_Items from a dataset_
=== Begin Enclosure ===
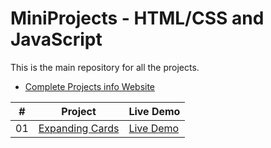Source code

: # MiniProjects - HTML/CSS and JavaScript

This is the main repository for all the projects.
- [Complete Projects info Website](https://pramodprojects1.free.nf)

| #   | Project                            | Live Demo                            |
| --- | ---------------------------------- | ------------------------------------ |
| 01  | [Expanding Cards](https://github.com/pramodsoman/MiniProjects/tree/master/expanding-cards)  | [Live Demo](https://pramodprojects1.free.nf) |


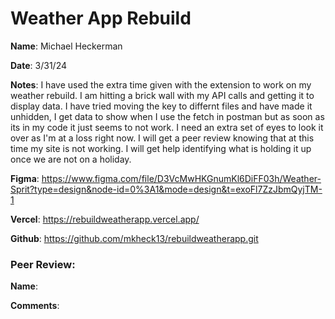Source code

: # Weather App Rebuild

**Name**: Michael Heckerman

**Date**: 3/31/24

**Notes**: I have used the extra time given with the extension to work on my weather rebuild. I am hitting a brick wall with my API calls and getting it to display data. I have tried moving the key to differnt files and have made it unhidden, I get data to show when I use the fetch in postman but as soon as its in my code it just seems to not work. I need an extra set of eyes to look it over as I'm at a loss right now. I will get a peer review knowing that at this time my site is not working. I will get help identifying what is holding it up once we are not on a holiday.

**Figma**: https://www.figma.com/file/D3VcMwHKGnumKl6DiFF03h/Weather-Sprit?type=design&node-id=0%3A1&mode=design&t=exoFl7ZzJbmQyjTM-1

**Vercel**: https://rebuildweatherapp.vercel.app/

**Github**: https://github.com/mkheck13/rebuildweatherapp.git

### Peer Review:
**Name**:

**Comments**:

  

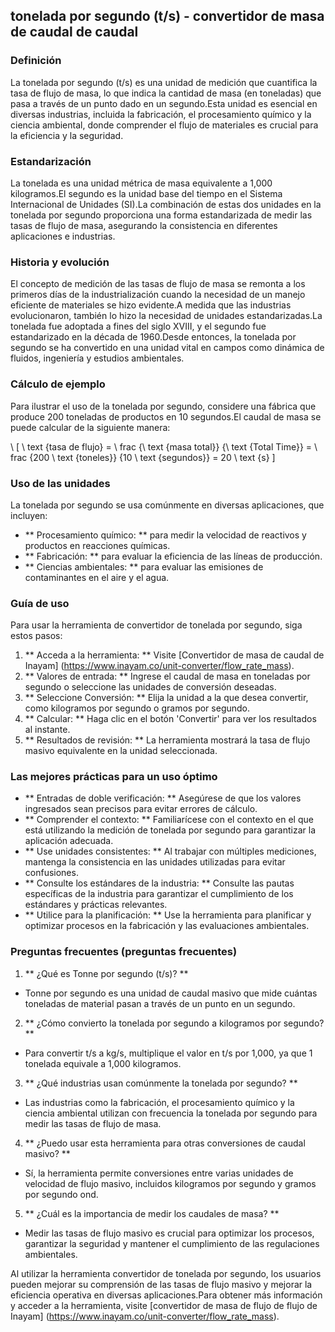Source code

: ## tonelada por segundo (t/s) - convertidor de masa de caudal de caudal

### Definición
La tonelada por segundo (t/s) es una unidad de medición que cuantifica la tasa de flujo de masa, lo que indica la cantidad de masa (en toneladas) que pasa a través de un punto dado en un segundo.Esta unidad es esencial en diversas industrias, incluida la fabricación, el procesamiento químico y la ciencia ambiental, donde comprender el flujo de materiales es crucial para la eficiencia y la seguridad.

### Estandarización
La tonelada es una unidad métrica de masa equivalente a 1,000 kilogramos.El segundo es la unidad base del tiempo en el Sistema Internacional de Unidades (SI).La combinación de estas dos unidades en la tonelada por segundo proporciona una forma estandarizada de medir las tasas de flujo de masa, asegurando la consistencia en diferentes aplicaciones e industrias.

### Historia y evolución
El concepto de medición de las tasas de flujo de masa se remonta a los primeros días de la industrialización cuando la necesidad de un manejo eficiente de materiales se hizo evidente.A medida que las industrias evolucionaron, también lo hizo la necesidad de unidades estandarizadas.La tonelada fue adoptada a fines del siglo XVIII, y el segundo fue estandarizado en la década de 1960.Desde entonces, la tonelada por segundo se ha convertido en una unidad vital en campos como dinámica de fluidos, ingeniería y estudios ambientales.

### Cálculo de ejemplo
Para ilustrar el uso de la tonelada por segundo, considere una fábrica que produce 200 toneladas de productos en 10 segundos.El caudal de masa se puede calcular de la siguiente manera:

\ [
\ text {tasa de flujo} = \ frac {\ text {masa total}} {\ text {Total Time}} = \ frac {200 \ text {toneles}} {10 \ text {segundos}} = 20 \ text {s}
\]

### Uso de las unidades
La tonelada por segundo se usa comúnmente en diversas aplicaciones, que incluyen:
- ** Procesamiento químico: ** para medir la velocidad de reactivos y productos en reacciones químicas.
- ** Fabricación: ** para evaluar la eficiencia de las líneas de producción.
- ** Ciencias ambientales: ** para evaluar las emisiones de contaminantes en el aire y el agua.

### Guía de uso
Para usar la herramienta de convertidor de tonelada por segundo, siga estos pasos:
1. ** Acceda a la herramienta: ** Visite [Convertidor de masa de caudal de Inayam] (https://www.inayam.co/unit-converter/flow_rate_mass).
2. ** Valores de entrada: ** Ingrese el caudal de masa en toneladas por segundo o seleccione las unidades de conversión deseadas.
3. ** Seleccione Conversión: ** Elija la unidad a la que desea convertir, como kilogramos por segundo o gramos por segundo.
4. ** Calcular: ** Haga clic en el botón 'Convertir' para ver los resultados al instante.
5. ** Resultados de revisión: ** La herramienta mostrará la tasa de flujo masivo equivalente en la unidad seleccionada.

### Las mejores prácticas para un uso óptimo
- ** Entradas de doble verificación: ** Asegúrese de que los valores ingresados ​​sean precisos para evitar errores de cálculo.
- ** Comprender el contexto: ** Familiarícese con el contexto en el que está utilizando la medición de tonelada por segundo para garantizar la aplicación adecuada.
- ** Use unidades consistentes: ** Al trabajar con múltiples mediciones, mantenga la consistencia en las unidades utilizadas para evitar confusiones.
- ** Consulte los estándares de la industria: ** Consulte las pautas específicas de la industria para garantizar el cumplimiento de los estándares y prácticas relevantes.
- ** Utilice para la planificación: ** Use la herramienta para planificar y optimizar procesos en la fabricación y las evaluaciones ambientales.

### Preguntas frecuentes (preguntas frecuentes)

1. ** ¿Qué es Tonne por segundo (t/s)? **
- Tonne por segundo es una unidad de caudal masivo que mide cuántas toneladas de material pasan a través de un punto en un segundo.

2. ** ¿Cómo convierto la tonelada por segundo a kilogramos por segundo? **
- Para convertir t/s a kg/s, multiplique el valor en t/s por 1,000, ya que 1 tonelada equivale a 1,000 kilogramos.

3. ** ¿Qué industrias usan comúnmente la tonelada por segundo? **
- Las industrias como la fabricación, el procesamiento químico y la ciencia ambiental utilizan con frecuencia la tonelada por segundo para medir las tasas de flujo de masa.

4. ** ¿Puedo usar esta herramienta para otras conversiones de caudal masivo? **
- Sí, la herramienta permite conversiones entre varias unidades de velocidad de flujo masivo, incluidos kilogramos por segundo y gramos por segundo ond.

5. ** ¿Cuál es la importancia de medir los caudales de masa? **
- Medir las tasas de flujo masivo es crucial para optimizar los procesos, garantizar la seguridad y mantener el cumplimiento de las regulaciones ambientales.

Al utilizar la herramienta convertidor de tonelada por segundo, los usuarios pueden mejorar su comprensión de las tasas de flujo masivo y mejorar la eficiencia operativa en diversas aplicaciones.Para obtener más información y acceder a la herramienta, visite [convertidor de masa de flujo de flujo de Inayam] (https://www.inayam.co/unit-converter/flow_rate_mass).
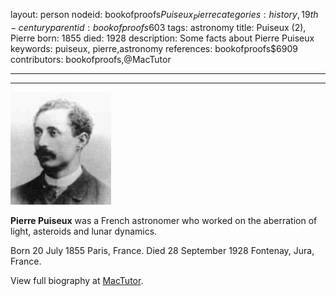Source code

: layout: person
nodeid: bookofproofs$Puiseux_Pierre
categories: history,19th-century
parentid: bookofproofs$603
tags: astronomy
title: Puiseux (2), Pierre
born: 1855
died: 1928
description: Some facts about Pierre Puiseux
keywords: puiseux, pierre,astronomy
references: bookofproofs$6909
contributors: bookofproofs,@MacTutor

---


---

![Puiseux_Pierre.jpg](https://github.com/bookofproofs/bookofproofs.github.io/blob/main/_sources/_assets/images/portraits/Puiseux_Pierre.jpg?raw=true)

**Pierre Puiseux** was a French astronomer who worked on the aberration of light, asteroids and lunar dynamics.

Born 20 July 1855 Paris, France. Died 28 September 1928 Fontenay, Jura, France.


View full biography at [MacTutor](https://mathshistory.st-andrews.ac.uk/Biographies/Puiseux_Pierre/).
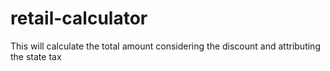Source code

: # retail-calculator
This will calculate the total amount considering the discount and attributing the state tax
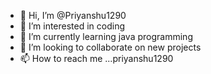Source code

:- 👋 Hi, I’m @Priyanshu1290
- 👀 I’m interested in coding 
- 🌱 I’m currently learning java programming 
- 💞️ I’m looking to collaborate on new projects 
- 📫 How to reach me ...priyanshu1290 

<!---
Priyanshu1290/Priyanshu1290 is a ✨ special ✨ repository because its `README.md` (this file) appears on your GitHub profile.
You can click the Preview link to take a look at your changes.
--->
=== End Enclosure ===
_What you will do_
What lines in the data hold the word "conversiones"? Return them.

_Answer for the task_
4. ** ¿Puedo usar esta herramienta para otras conversiones de caudal masivo? **
- Sí, la herramienta permite conversiones entre varias unidades de velocidad de flujo masivo, incluidos kilogramos por segundo y gramos por segundo ond.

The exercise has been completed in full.